03 December 2019 | Herpreet Kaur Grewal
More than 40 per cent of UK workers have a hidden health issue they've never disclosed to their employers - and younger employees are the most likely to withhold information from their bosses.
A survey of 1,000 employees carried out by healthcare provider Benenden Health shows that nearly 42 per cent of respondents have a health issue they have never divulged to an employer.
Some 63 per cent of Generation Z (16 to 23 years) and 60 per cent of millennials (24 to 38 years) surveyed said they haven't told their employers about a health issue, compared with 35 per cent of Generation X (39 to 54 years) and 18 per cent of baby boomer (55 to 72 years) respondents.
The survey also indicates that more than one in 10 (11 per cent) workers said they thought they would not be hired if they had told their employers of their health issue. Again, younger workers were more concerned about the impact on their employability, with 12 per cent of Generation Z employers and 18 per cent of millennials saying this was a concern, compared with just 9 per cent of Generation Xers and 3 per cent of baby boomers.
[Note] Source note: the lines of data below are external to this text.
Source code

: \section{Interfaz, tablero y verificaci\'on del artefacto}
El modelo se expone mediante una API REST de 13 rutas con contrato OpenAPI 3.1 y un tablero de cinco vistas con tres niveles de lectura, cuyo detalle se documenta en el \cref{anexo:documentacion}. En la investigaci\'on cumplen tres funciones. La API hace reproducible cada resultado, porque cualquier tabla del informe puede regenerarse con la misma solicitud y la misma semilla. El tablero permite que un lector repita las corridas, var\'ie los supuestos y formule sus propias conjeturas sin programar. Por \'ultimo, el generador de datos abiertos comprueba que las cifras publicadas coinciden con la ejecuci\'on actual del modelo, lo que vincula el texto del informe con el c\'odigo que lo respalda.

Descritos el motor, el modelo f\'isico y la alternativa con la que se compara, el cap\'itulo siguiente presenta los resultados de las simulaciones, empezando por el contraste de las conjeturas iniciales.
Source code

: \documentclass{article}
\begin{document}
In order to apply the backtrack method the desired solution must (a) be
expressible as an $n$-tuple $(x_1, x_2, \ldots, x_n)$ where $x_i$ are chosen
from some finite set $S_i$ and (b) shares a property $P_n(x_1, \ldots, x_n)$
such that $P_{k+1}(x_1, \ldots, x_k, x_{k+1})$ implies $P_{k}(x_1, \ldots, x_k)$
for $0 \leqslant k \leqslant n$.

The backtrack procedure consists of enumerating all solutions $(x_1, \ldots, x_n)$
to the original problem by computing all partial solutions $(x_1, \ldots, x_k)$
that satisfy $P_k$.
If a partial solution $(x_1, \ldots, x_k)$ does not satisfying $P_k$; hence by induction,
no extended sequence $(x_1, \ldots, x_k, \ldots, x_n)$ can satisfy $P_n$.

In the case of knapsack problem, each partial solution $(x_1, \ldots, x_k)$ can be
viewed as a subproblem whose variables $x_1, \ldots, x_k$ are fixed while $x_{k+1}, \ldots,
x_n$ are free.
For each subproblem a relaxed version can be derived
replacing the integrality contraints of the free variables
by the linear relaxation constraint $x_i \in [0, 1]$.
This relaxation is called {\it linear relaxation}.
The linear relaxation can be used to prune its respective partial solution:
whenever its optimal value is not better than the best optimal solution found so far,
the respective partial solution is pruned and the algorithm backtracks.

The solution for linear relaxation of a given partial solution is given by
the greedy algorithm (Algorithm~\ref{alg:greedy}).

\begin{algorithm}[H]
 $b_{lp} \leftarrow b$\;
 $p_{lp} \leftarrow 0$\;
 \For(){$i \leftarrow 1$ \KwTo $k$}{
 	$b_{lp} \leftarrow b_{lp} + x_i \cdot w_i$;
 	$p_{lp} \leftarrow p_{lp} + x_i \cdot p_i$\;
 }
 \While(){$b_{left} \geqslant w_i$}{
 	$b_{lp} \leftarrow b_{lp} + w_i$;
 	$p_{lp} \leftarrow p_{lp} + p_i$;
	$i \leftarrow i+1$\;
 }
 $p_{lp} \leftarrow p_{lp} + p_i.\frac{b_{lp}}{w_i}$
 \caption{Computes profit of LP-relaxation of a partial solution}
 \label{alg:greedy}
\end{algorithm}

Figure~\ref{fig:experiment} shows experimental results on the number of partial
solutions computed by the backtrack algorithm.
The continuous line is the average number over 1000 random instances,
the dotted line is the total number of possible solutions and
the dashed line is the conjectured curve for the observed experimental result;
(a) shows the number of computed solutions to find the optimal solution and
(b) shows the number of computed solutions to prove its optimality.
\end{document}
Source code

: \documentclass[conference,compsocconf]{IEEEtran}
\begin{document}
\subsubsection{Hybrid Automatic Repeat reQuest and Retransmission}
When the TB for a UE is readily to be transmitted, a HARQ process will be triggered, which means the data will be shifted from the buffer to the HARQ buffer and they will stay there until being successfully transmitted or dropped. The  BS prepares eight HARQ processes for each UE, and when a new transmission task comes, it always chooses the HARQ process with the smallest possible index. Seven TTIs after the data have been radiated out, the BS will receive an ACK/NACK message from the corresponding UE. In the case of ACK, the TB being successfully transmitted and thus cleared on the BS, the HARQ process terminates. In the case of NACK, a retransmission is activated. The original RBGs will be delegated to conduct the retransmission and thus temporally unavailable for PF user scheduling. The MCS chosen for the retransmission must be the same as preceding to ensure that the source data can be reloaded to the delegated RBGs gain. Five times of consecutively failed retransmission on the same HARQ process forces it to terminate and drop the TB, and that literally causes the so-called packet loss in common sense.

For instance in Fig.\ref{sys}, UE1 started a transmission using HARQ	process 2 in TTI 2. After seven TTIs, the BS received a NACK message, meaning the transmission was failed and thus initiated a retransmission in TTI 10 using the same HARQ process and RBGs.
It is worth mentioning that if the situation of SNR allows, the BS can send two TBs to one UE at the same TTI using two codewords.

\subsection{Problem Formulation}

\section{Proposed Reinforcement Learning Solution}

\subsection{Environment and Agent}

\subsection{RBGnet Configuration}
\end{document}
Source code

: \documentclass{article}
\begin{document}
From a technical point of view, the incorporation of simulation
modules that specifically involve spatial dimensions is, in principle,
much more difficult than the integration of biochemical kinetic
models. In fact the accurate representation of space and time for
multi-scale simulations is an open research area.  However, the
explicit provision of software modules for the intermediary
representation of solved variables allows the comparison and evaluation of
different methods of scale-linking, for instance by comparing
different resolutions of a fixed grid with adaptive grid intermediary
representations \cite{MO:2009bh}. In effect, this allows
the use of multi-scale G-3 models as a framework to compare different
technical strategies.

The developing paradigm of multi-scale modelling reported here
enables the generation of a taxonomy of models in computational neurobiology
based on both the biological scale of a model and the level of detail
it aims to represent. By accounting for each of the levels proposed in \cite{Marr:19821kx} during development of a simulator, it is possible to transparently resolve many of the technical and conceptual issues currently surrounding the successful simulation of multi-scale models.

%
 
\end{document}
Additionally, nearly a quarter (22 per cent) of respondents said they had lied to their employer about taking time off for an appointment and nearly 40 per cent of employees don't even feel comfortable talking to their employers about their personal health.
Benenden Health, which also surveyed 1,000 SMEs on their health and wellbeing offering for employees, is calling on business owners to open communication channels with their staff and consider the health needs of their workforce to support a healthy team, increase retention and reduce unexpected absences.
The provider's research shows that SMEs would sooner recruit a 55-year-old than a 24-year-old with the same CV, so younger workers are already at risk of being overlooked for roles even without the extra worry about their health impinging on their employability.
The data also highlighted the importance of benefit packages in attracting new recruits to a business. When questioned, half of all respondents (50 per cent) said a strong health and wellbeing programme would increase their likelihood to join or stay with a business, and nearly a third (29 per cent) said they would be willing to take a less well-paid job if it also offered a strong health and wellbeing package.
Yet, despite this, 85 per cent of SMEs don't offer a healthcare package to employees above statutory allowances; 43 per cent of these companies said they did not consider a health and wellbeing package valuable in recruiting staff.